Data provided section start
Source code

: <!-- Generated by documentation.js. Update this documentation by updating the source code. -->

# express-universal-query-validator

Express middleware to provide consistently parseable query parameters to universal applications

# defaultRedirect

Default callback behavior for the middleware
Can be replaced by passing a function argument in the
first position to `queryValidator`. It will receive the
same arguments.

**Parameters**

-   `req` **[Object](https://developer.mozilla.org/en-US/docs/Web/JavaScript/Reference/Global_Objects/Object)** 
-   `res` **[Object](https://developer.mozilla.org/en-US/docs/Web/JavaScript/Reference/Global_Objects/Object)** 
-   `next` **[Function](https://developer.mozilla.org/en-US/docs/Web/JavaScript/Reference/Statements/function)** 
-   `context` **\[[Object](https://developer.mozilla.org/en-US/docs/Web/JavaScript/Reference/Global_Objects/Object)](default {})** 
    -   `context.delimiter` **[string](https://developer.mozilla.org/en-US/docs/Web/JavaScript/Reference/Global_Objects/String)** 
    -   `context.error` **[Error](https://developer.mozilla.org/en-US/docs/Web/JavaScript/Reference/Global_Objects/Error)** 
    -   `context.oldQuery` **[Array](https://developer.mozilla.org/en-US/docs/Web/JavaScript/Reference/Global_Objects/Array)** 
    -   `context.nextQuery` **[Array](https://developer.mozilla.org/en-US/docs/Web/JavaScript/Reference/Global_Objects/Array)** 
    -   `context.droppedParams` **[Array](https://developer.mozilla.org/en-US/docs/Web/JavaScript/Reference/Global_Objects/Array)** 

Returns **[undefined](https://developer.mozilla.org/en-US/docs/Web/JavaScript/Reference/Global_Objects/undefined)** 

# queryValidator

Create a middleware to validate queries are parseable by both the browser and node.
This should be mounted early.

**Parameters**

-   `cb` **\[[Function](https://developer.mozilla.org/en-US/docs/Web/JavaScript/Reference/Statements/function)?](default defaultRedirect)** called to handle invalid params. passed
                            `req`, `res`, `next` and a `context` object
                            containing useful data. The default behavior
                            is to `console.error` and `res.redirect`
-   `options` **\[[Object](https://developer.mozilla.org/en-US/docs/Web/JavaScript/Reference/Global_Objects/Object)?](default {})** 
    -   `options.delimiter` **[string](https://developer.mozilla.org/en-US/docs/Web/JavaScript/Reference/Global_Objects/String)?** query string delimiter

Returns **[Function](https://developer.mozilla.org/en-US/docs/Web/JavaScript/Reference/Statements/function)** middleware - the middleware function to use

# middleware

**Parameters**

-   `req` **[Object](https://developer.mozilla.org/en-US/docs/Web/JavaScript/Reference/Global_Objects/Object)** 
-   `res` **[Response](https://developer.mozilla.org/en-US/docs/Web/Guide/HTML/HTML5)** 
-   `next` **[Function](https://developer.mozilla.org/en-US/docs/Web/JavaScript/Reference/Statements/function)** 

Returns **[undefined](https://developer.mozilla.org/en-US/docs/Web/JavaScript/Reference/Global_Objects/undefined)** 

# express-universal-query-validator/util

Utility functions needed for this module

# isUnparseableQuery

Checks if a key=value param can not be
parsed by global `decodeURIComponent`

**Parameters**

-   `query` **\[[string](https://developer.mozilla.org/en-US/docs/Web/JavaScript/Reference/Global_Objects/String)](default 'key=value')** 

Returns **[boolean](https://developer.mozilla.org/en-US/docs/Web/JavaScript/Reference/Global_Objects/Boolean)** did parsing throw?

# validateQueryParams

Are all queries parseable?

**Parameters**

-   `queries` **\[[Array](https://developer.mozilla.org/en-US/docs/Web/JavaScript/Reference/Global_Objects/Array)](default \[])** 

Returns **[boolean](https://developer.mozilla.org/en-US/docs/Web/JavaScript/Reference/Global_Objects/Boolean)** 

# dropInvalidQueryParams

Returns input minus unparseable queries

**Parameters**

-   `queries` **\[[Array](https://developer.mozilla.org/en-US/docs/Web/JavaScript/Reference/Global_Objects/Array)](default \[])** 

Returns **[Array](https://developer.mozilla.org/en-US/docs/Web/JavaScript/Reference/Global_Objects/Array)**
Data provided section end
» **Requirement**
Across the listing above, tally the lines that include "value". Only the total is wanted.

» **Task output**
2